Better to eliminate lock_cpu_hotplug().

> The offending functions were (cpufreq_set_policy &cpufreq_driver_target) and 
> cpufreq_update_policy which were being called from cpufreq_cpu_callback and
> cpufreq_stat_cpu_callback respectively on CPU_ONLINE and CPU_DOWN_PREPARE
> events. These offenders call lock_cpu_hotplug ( YUCK!)
> 
> The possible solutions to cpu_hotplug "locking" summarized from the
> previous discussion threads are:
> 
> i) Clean up the whole code and ensure there are *NO* recursive lock takers.
> 
> ii) Have a per-subsystem cpu_hotplug_lock and let cpu_down(/up) acquire
> all these locks before performing a hotplug.
> 
> iii) Implement cpu_hotplug_lock as Refcount + Waitqueue.
> 
> (i) is ugly. We've seen Arjan give a try at cleaning up workqueue + ondemand
> mess.

Well yeah.

> (ii) Though has been introduced recently in workqueue.c , it will only lead to
> more deadlock scenarios since more locks would have to be acquired. 
> 
> Eg: workqueue + cpufreq(ondemand) ABBA deadlock scenario. Consider
> - task1: echo ondemand > /sys/devices/system/cpu/cpu0/cpufreq/scaling_governor
> - task2: echo 0 > /sys/devices/system/cpu/cpu1/online
> entering the system at the same time.
> 
> task1: calls store_scaling_governor which takes lock_cpu_hotplug.
> 
> task2: thru a blocking_notifier_call_chain(CPU_DOWN_PREPARE) 
> to workqueue subsystem holds workqueue_mutex.
> 
> task1: calls create_workqueue from cpufreq_governor_dbs[ondemand] 
> which tries taking workqueue_mutex but can't.
> 
> task2: thru blocking_notifier_call_chain(CPU_DOWN_PREPARE) calls
> cpufreq_driver_target(cpufreq subsystem),which tries to take lock_cpu_hotplug
> but cant since it is already taken by task1.
> 
> A typical ABBA deadlock!!!

That's a bug in cpufreq.  It should stop using lock_cpu_hotplug() and get
its locking sorted out.

> Replicating this persubsystem-cpu-hotplug lock model across all other
> cpu_hotplug-sensitive subsystems would only create more such problems as 
> notifier_callback does not follow any specific ordering while notifying 
> the subsystems. 

The ordering is sufficiently well-defined: it's the order of the chain.  I
don't expect there to be any problems here.

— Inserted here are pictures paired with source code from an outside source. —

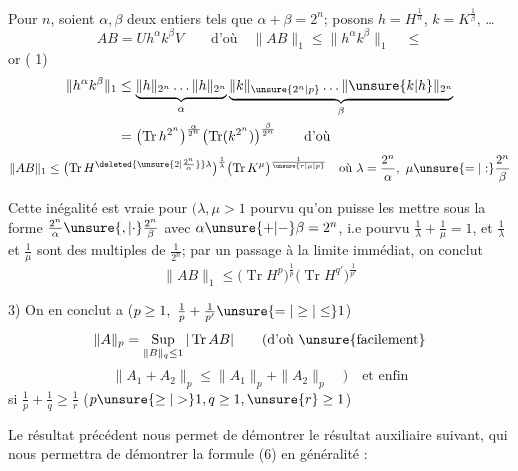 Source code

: Pour  $n$, soient $\alpha,\beta$ deux entiers tels que $\alpha+\beta=2^n$;
posons $h=H^{\frac1\alpha}$, $k=K^{\frac1\beta}$, \ldots
\[
AB=Uh^\alpha k^\beta V\qquad\text{d'où}\quad\|AB\|_1\leq\|h^\alpha k^\beta\|_1\quad\leq
\]
or ( 1)
\[
\begin{aligned}
\|h^\alpha k^\beta\|_1&\leq
\underbrace{\|h\|_{2^n}\ldots\|h\|_{2^n}}_{\alpha}
\underbrace{\|k\|_{\unsure{2^n|p}}\ldots\|\unsure{k|h}\|_{2^n}}_{\beta}\\
&=\bigl(\operatorname{Tr} h^{2^n}\bigr)^{\frac\alpha{2^n}}
\bigl(\operatorname{Tr}(k^{2^n})\bigr)^{\frac\beta{2^n}}\qquad\text{d'où}
\end{aligned}
\]
\[
\|AB\|_1\leq\bigl(\operatorname{Tr}H^{\deleted{\unsure{2|\frac{2^n}{\alpha}}}\lambda}\bigr)^{\frac1\lambda}
\bigl(\operatorname{Tr}K^\mu\bigr)^{\frac1{\unsure{r|\mu|p}}}
\quad\text{où }\lambda=\frac{2^n}{\alpha},\ \mu\unsure{=|:}\frac{2^n}{\beta}
\]

Cette inégalité est vraie pour  $(\lambda,\mu>1$ pourvu qu'on puisse les mettre sous la  forme
$\frac{2^n}{\alpha}\unsure{,|\cdot}\frac{2^n}{\beta}$ avec $\alpha\unsure{+|-}\beta=2^n$,
i.e pourvu $\frac1\lambda+\frac1\mu=1$, 
et $\frac1\lambda$ et $\frac1\mu$ sont des multiples de $\frac1{2^n}$;
par un passage à la limite immédiat, on conclut
\[
\|AB\|_1\leq\bigl(\operatorname{Tr}H^p\bigr)^{\frac1p}
\bigl(\operatorname{Tr}H^{q'}\bigr)^{\frac1{p'}}
\]

3) On en conclut  a ($p\geq1,\ \frac1p+\frac1{p'}\unsure{=|\geq|\leq}1$)
\[
\|A\|_p=\operatorname*{Sup}_{\|B\|_q\leq1}|\operatorname{Tr} AB|\qquad\text{(d'où \unsure{facilement}}
\]
\[
\|A_1+A_2\|_p\leq\|A_1\|_p+\|A_2\|_p\quad)\quad\text{et enfin}
\]
 si $\frac1p+\frac1q\geq\frac1r$ \quad ($p\unsure{\geq|>}1,q\geq1,\unsure{r}\geq1$)

Le résultat précédent nous permet de démontrer le résultat auxiliaire suivant, qui nous permettra de démontrer la formule (6) en  généralité :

Yes, the chain can change while a hotadd or hotremove is happening.  But
that's already a bug.  We need to take cpu_add_remove_lock in
[un]register_cpu_notifier().

> (iii) makes sense as it is closest to RWSEMs. 

argh.

box:/usr/src/linux-2.6.18-rc4> grep -r online . | grep cpu | wc -l
793

We're going to get into a mess if we try to fit all that stuff into using
some global unified locking scheme.

There might be scalability problems too.

There is a large amount of code in there which is presently racy against
cpu hotplug.  Once we have a scheme in place, those code sites need to be
reviewed and, if necessary, fixed.

> So here's an implementation on the lines of (c).
> 
> There are two types of tasks interested in cpu_hotplug
> - ones who want to *prevent* a hotplug event.
> - ones who want to *perform* a cpu hotplug.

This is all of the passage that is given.